Determination of aboveground and belowground population modules

Leaf area for both soybean and wheat populations were measured using a CI-203 laser leaf area meter (CID, Inc., Camas, WA, USA) [16]. Stem diameter and plant height were measured using a Vernier caliper and ruler, respectively. Fresh roots from both plant species were collected and washed three times with distilled water to ensure they were clean. A root automatism scan apparatus (Perfection V700 Photo, Seiko Epson Corp., Suwa, Japan) equipped with WinRHIZO software (version 2009a, Regent Instruments, Quebec City, Quebec, Canada) was used to determine root phenotypes [17]. Root segments were placed on the scanning apparatus in a transparent plastic tray filled with deionized water. WinRHIZO 2009a software was used to evaluate the following root module phenotype parameters: root tip number, total root length, root volume and root surface area [18]. The dry weights of leaves, stems and roots from both populations were determined after drying at 80°C until a constant weight was recorded [19].

Statistical analysis

Ten important module indices were selected as candidate indices to assess the positive interaction between soybean and wheat populations. These indices were used as the basis for performing principal component analysis (PCA). After standardizing the original data, a specific number of principal components were extracted and the principal component values were calculated according to the principle of accumulated variance contribution rate > 70%. Finally, PCA scores were calculated by integrating principal components [20]. This analysis was undertaken using SPSS version 17.0 (SPSS Inc., Chicago, IL, USA). Following analysis of variance (ANOVA), Fisher’s least significant difference (LSD) test was undertaken to determine the significance of the differences among treatments (p < 0.05). All figures were drawn using Origin 8.5 (Originlab, Northampton, MA, USA).

Results

Effects of nutrient level and planting density on aboveground modules

Fig 1 shows, for both nutrient levels, the leaf area, leaf dry weight, stem diameter, and stem dry weight of both soybean and wheat sole cropping populations initially increased before decreasing, while plant height recorded an initial decrease before increasing as planting density increased. These effects were strongest at D26, followed by D20, D32, and D60 in descending order. Importantly, the changing rule of these indices for both intercropping populations was consistent with their sole cropping populations. The modules of intercropping populations were larger than those of sole cropping populations, and the extent of change of the modules were smaller than those of the sole cropping populations. This result indicated that soybean/wheat intercropping populations formed mutually beneficial populations. Our results also indicated that D26, recording a stronger positive interaction compared to other planting densities (D20, D32, and D60), was a suitable planting density for soybean/wheat intercropping populations. In addition, as planting density increased in both populations, the restriction of nutrient level on population modules increased and the positive interaction between the two populations weakened. When the planting density of both populations remained constant, the module indices under the ¼-strength Hoagland treatment were higher than those under the ½-strength Hoagland treatment. This result indicated that low nutrient condition promoted positive interaction between populations.

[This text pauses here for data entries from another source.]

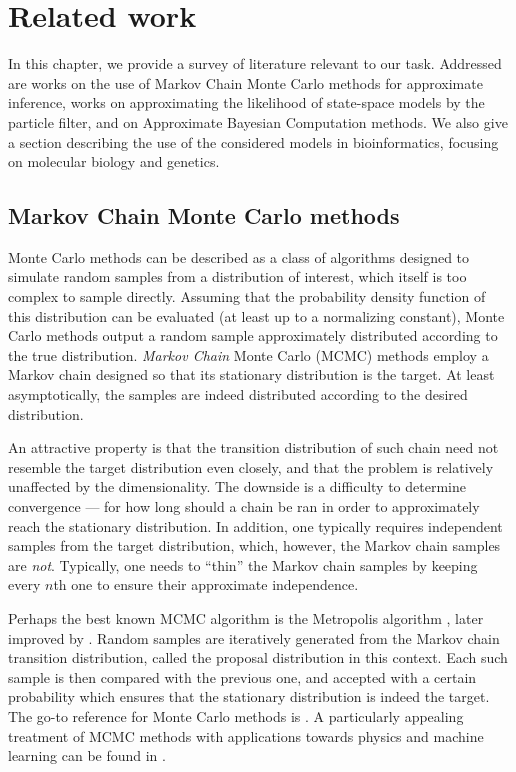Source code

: \chapter{Related work}
\label{chap:related-work}

In this chapter, we provide a survey of literature relevant to our task. Addressed are works on the use of Markov Chain Monte Carlo methods for approximate inference, works on approximating the likelihood of state-space models by the particle filter, and on Approximate Bayesian Computation methods. We also give a section describing the use of the considered models in bioinformatics, focusing on molecular biology and genetics.

\section{Markov Chain Monte Carlo methods}
Monte Carlo methods can be described as a class of algorithms designed to simulate random samples from a distribution of interest, which itself is too complex to sample directly. Assuming that the probability density function of this distribution can be evaluated (at least up to a normalizing constant), Monte Carlo methods output a random sample approximately distributed according to the true distribution. \emph{Markov Chain} Monte Carlo (MCMC) methods employ a Markov chain designed so that its stationary distribution is the target. At least asymptotically, the samples are indeed distributed according to the desired distribution.

An attractive property is that the transition distribution of such chain need not resemble the target distribution even closely, and that the problem is relatively unaffected by the dimensionality. The downside is a difficulty to determine convergence --- for how long should a chain be ran in order to approximately reach the stationary distribution. In addition, one typically requires independent samples from the target distribution, which, however, the Markov chain samples are \emph{not}. Typically, one needs to ``thin'' the Markov chain samples by keeping every $n$th one to ensure their approximate independence.

Perhaps the best known MCMC algorithm is the Metropolis algorithm \citep{metropolis}, later improved by \cite{hastings}. Random samples are iteratively generated from the Markov chain transition distribution, called the proposal distribution in this context. Each such sample is then compared with the previous one, and accepted with a certain probability which ensures that the stationary distribution is indeed the target. The go-to reference for Monte Carlo methods is \cite{robert-casella}. A particularly appealing treatment of MCMC methods with applications towards physics and machine learning can be found in \cite{information-theory}.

Effects of nutrient level and planting density on aboveground modules of soybean/wheat sole cropping and intercropping populations.
Fig. 1. Effects of nutrient level and planting density on aboveground modules of soybean/wheat sole cropping and intercropping populations.
Data are expressed as means ± standard errors of five replicates, and the error bars represent standard errors. Treatments marked with the same letter are not significantly different according to Fisher’s LSD test (p < 0.05).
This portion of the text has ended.